Saved data entries:
——

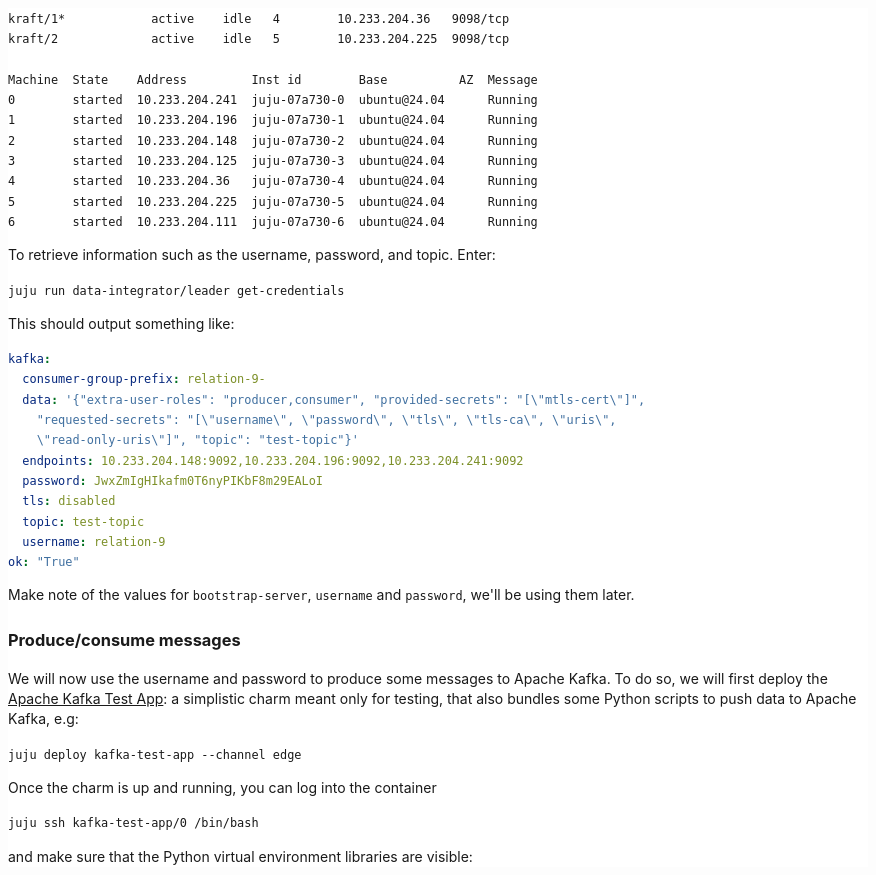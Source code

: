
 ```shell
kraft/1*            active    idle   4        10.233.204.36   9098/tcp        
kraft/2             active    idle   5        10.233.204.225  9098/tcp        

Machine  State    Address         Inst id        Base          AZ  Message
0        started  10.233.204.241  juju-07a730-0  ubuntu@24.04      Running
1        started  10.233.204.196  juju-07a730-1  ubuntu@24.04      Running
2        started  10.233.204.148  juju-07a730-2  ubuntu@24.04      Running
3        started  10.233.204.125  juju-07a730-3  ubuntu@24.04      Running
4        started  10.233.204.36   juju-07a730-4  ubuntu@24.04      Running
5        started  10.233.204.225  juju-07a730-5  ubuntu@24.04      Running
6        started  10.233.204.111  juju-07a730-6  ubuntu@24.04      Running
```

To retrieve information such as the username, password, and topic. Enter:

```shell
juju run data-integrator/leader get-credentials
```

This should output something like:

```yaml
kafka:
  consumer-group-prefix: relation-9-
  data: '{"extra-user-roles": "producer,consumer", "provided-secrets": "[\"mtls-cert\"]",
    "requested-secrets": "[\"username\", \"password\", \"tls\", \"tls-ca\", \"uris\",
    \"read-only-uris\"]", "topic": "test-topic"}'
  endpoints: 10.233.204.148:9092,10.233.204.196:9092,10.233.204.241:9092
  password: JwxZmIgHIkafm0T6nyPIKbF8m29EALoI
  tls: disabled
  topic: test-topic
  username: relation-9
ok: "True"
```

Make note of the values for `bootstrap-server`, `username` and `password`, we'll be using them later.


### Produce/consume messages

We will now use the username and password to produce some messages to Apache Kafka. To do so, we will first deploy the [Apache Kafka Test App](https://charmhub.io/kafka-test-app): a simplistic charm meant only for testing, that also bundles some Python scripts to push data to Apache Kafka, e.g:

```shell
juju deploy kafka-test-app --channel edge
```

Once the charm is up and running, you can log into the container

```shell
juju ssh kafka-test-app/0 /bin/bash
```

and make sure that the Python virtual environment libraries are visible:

——

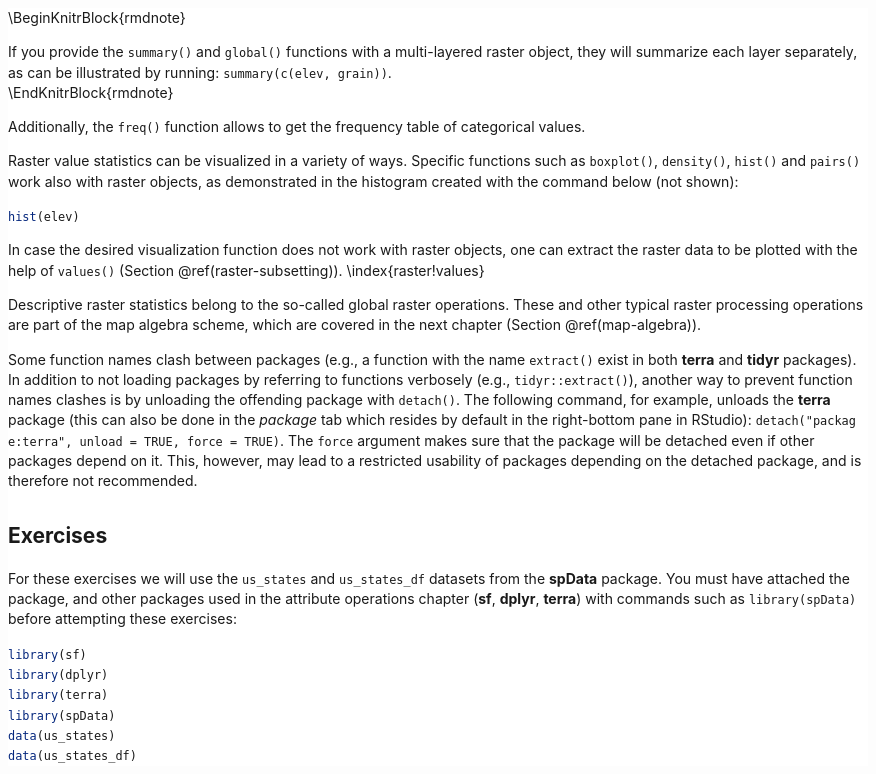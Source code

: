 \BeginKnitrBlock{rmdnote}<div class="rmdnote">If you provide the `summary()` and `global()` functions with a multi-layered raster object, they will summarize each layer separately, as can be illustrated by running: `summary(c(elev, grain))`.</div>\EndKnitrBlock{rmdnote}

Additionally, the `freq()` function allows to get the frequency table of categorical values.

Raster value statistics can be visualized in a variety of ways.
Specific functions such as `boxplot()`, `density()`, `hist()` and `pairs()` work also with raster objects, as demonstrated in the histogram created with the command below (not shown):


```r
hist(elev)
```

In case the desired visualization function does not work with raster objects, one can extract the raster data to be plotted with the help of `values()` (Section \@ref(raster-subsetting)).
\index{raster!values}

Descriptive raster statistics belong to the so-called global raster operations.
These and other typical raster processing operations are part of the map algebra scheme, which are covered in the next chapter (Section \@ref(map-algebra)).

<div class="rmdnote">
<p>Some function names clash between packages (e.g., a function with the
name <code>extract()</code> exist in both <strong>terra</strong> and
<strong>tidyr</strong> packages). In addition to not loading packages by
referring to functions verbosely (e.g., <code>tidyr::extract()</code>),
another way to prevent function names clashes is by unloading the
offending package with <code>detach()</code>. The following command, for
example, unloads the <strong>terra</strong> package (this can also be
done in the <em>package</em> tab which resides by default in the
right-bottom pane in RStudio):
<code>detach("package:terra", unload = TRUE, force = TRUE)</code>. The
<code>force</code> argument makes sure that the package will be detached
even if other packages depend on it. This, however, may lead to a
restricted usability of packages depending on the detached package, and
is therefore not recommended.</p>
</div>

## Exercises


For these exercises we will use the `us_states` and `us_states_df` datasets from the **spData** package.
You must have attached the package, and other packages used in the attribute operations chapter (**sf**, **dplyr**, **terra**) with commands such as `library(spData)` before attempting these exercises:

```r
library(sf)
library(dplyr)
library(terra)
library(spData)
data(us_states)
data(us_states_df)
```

——

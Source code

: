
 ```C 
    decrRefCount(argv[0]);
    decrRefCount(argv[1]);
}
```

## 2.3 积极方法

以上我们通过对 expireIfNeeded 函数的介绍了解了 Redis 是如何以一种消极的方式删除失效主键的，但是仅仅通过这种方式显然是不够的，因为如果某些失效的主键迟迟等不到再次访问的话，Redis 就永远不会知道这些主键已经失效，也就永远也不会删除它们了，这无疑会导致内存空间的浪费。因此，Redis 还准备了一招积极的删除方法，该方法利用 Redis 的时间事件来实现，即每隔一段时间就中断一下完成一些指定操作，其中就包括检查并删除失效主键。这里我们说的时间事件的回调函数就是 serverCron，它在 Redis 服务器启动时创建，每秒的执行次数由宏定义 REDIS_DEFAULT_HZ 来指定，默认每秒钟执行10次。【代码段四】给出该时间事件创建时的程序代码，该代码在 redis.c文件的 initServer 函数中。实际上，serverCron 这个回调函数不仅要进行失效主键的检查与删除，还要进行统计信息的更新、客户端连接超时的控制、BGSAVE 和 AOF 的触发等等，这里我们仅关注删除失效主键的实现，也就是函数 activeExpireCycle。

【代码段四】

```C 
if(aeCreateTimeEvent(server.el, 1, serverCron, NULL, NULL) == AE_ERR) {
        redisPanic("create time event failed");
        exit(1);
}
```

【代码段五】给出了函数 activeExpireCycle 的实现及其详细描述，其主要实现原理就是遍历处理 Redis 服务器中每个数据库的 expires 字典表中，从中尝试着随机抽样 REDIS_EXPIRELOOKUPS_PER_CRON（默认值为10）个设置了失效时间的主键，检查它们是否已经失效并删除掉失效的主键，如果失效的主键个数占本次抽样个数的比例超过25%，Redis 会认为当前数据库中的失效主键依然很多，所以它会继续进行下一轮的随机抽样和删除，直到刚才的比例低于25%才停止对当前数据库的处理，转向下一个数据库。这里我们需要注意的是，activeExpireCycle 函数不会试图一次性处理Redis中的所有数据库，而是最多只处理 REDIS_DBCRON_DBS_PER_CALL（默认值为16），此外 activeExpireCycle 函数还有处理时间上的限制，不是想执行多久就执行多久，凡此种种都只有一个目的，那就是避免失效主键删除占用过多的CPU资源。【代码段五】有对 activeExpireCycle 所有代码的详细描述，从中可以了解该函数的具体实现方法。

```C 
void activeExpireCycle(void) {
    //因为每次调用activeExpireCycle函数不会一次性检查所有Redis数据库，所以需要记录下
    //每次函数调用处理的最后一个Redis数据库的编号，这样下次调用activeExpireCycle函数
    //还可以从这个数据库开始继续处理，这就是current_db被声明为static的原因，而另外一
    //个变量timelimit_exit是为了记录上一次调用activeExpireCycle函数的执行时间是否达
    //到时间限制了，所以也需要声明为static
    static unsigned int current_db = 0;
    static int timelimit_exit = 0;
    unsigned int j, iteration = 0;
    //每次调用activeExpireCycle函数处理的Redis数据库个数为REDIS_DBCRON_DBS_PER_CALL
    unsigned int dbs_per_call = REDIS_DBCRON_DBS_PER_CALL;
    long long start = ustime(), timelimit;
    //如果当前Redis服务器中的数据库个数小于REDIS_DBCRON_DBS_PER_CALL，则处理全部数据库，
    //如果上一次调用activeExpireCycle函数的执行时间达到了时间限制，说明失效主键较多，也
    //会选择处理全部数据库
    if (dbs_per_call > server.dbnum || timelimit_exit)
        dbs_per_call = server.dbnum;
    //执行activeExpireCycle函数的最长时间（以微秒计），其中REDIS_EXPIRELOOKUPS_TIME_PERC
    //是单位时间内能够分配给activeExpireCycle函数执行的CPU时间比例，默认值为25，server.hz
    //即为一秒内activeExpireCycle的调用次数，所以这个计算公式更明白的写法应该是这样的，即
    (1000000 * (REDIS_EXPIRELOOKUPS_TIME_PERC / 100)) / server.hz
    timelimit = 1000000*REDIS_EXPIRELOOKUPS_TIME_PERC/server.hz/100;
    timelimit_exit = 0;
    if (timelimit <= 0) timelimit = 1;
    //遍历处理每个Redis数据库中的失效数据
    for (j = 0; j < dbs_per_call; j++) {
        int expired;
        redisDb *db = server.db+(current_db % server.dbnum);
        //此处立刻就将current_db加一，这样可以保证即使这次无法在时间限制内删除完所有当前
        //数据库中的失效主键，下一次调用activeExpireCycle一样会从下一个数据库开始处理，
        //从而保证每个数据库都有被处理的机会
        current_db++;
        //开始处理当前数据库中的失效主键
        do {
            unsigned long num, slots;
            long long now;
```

——

The answer is the run of lines above from the line containing "These and other" through the line containing "<p>Some function names", copied exactly and alone.

These and other typical raster processing operations are part of the map algebra scheme, which are covered in the next chapter (Section \@ref(map-algebra)).

<div class="rmdnote">
<p>Some function names clash between packages (e.g., a function with the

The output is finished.